I did a Packet Pushers Podcast recently with Greg Ferro and Josh O’Brien, talking about the common network problems that we see in operational networks. The list of topics comes from a poster, The Top 25 Network Problems and Their Business Impact that I developed while at Netcordia (now Infoblox).
- Duplex mismatch. (See my prior article titled Auto-negotiate Duplex or not?) I’m seeing this over and over again at customer sites. Someone even left a comment that he has seen the problem with Tandberg video conferencing gear with Cisco. So figure out the specific cases that don’t work and document them. Identify the switch ports with a good description that says why a port is hard coded. Then use auto where possible. These days, the number of hard coded ports should be the exception, not the driving factor in the configuration of all ports.

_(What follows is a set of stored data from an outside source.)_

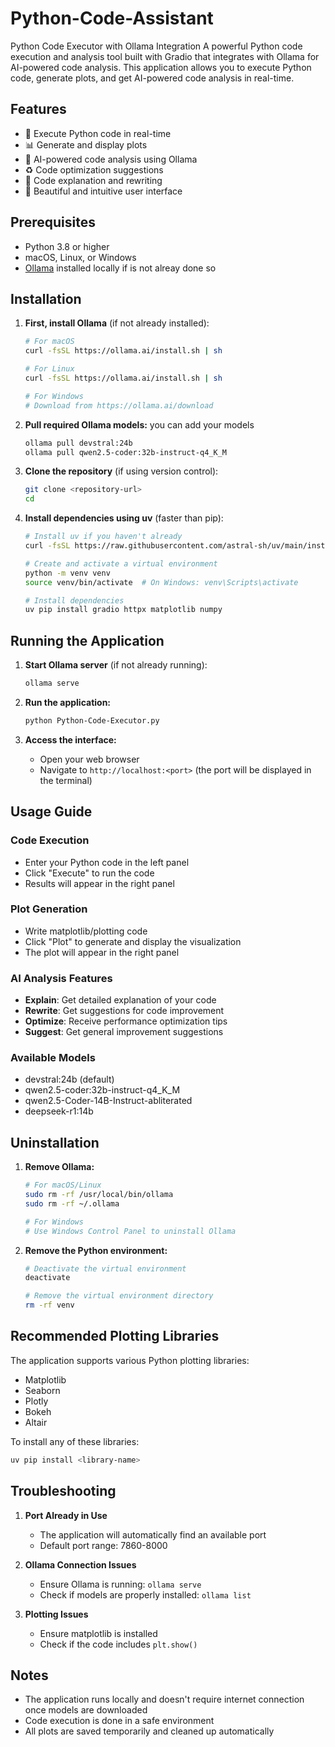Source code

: # Python-Code-Assistant

Python Code Executor with Ollama Integration
A powerful Python code execution and analysis tool built with Gradio that integrates with Ollama for AI-powered code analysis. 
This application allows you to execute Python code, generate plots, and get AI-powered code analysis in real-time.

## Features

- 🚀 Execute Python code in real-time
- 📊 Generate and display plots
- 🤖 AI-powered code analysis using Ollama
- ♻️ Code optimization suggestions
- 📝 Code explanation and rewriting
- 🎨 Beautiful and intuitive user interface

## Prerequisites

- Python 3.8 or higher
- macOS, Linux, or Windows
- [Ollama](https://ollama.ai/) installed locally if is not alreay done so

## Installation

1. **First, install Ollama** (if not already installed):
   ```bash
   # For macOS
   curl -fsSL https://ollama.ai/install.sh | sh

   # For Linux
   curl -fsSL https://ollama.ai/install.sh | sh

   # For Windows
   # Download from https://ollama.ai/download
   ```

2. **Pull required Ollama models:** you can add your models 
   ```bash
   ollama pull devstral:24b
   ollama pull qwen2.5-coder:32b-instruct-q4_K_M
   ```

3. **Clone the repository** (if using version control):
   ```bash
   git clone <repository-url>
   cd 
   ```

4. **Install dependencies using uv** (faster than pip):
   ```bash
   # Install uv if you haven't already
   curl -fsSL https://raw.githubusercontent.com/astral-sh/uv/main/install.sh | sh

   # Create and activate a virtual environment
   python -m venv venv
   source venv/bin/activate  # On Windows: venv\Scripts\activate

   # Install dependencies
   uv pip install gradio httpx matplotlib numpy
   ```

## Running the Application

1. **Start Ollama server** (if not already running):
   ```bash
   ollama serve
   ```

2. **Run the application:**
   ```bash
   python Python-Code-Executor.py
   ```

3. **Access the interface:**
   - Open your web browser
   - Navigate to `http://localhost:<port>` (the port will be displayed in the terminal)

## Usage Guide

### Code Execution
- Enter your Python code in the left panel
- Click "Execute" to run the code
- Results will appear in the right panel

### Plot Generation
- Write matplotlib/plotting code
- Click "Plot" to generate and display the visualization
- The plot will appear in the right panel

### AI Analysis Features
- **Explain**: Get detailed explanation of your code
- **Rewrite**: Get suggestions for code improvement
- **Optimize**: Receive performance optimization tips
- **Suggest**: Get general improvement suggestions

### Available Models
- devstral:24b (default)
- qwen2.5-coder:32b-instruct-q4_K_M
- qwen2.5-Coder-14B-Instruct-abliterated
- deepseek-r1:14b

## Uninstallation

1. **Remove Ollama:**
   ```bash
   # For macOS/Linux
   sudo rm -rf /usr/local/bin/ollama
   sudo rm -rf ~/.ollama

   # For Windows
   # Use Windows Control Panel to uninstall Ollama
   ```

2. **Remove the Python environment:**
   ```bash
   # Deactivate the virtual environment
   deactivate

   # Remove the virtual environment directory
   rm -rf venv
   ```

## Recommended Plotting Libraries
The application supports various Python plotting libraries:
- Matplotlib
- Seaborn
- Plotly
- Bokeh
- Altair

To install any of these libraries:
```bash
uv pip install <library-name>
```

## Troubleshooting

1. **Port Already in Use**
   - The application will automatically find an available port
   - Default port range: 7860-8000

2. **Ollama Connection Issues**
   - Ensure Ollama is running: `ollama serve`
   - Check if models are properly installed: `ollama list`

3. **Plotting Issues**
   - Ensure matplotlib is installed
   - Check if the code includes `plt.show()`

## Notes

- The application runs locally and doesn't require internet connection once models are downloaded
- Code execution is done in a safe environment
- All plots are saved temporarily and cleaned up automatically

At sites where they have decided to hard code all ports, there are constant problems with duplex mismatches on edge ports. One site had about 15 ports that were logging more than 1,000,000 errors per day (yes, that’s 1M errors per day), and about 200 ports logging over 100,000 errors per day. The systems connected on those ports aren’t getting very good service from the network.
- Large VLANs (Spanning tree protocol (STP) domains). (See my prior article titled Spanning Tree Protocol and Failure Domains.) Building out a large Layer 2 network is pretty simple. Troubleshooting it when a loop forms isn’t. When you have an STP loop, and the CPU in your switches is running at 100%, it is impossible to login to those devices to disable ports. So you have to go to the switches and start disabling ports or disconnecting cables. You need a good network diagram in order to know which connections have the greatest likely hood of breaking the loop. Once you break the loop, you need to find the connection that created it, remove that connection, then reconnect the parts of the network that you had to disconnect. It doesn’t make for a very resilient network. Dividing the network into smaller STP domains, each with its own IP subnet, reduces the extent of impact of spanning tree loops. Because there are fewer switches involved, troubleshooting is easier. Ideally, your STP domains are so small that loops are either rare or impossible (because there are no loops to protect against).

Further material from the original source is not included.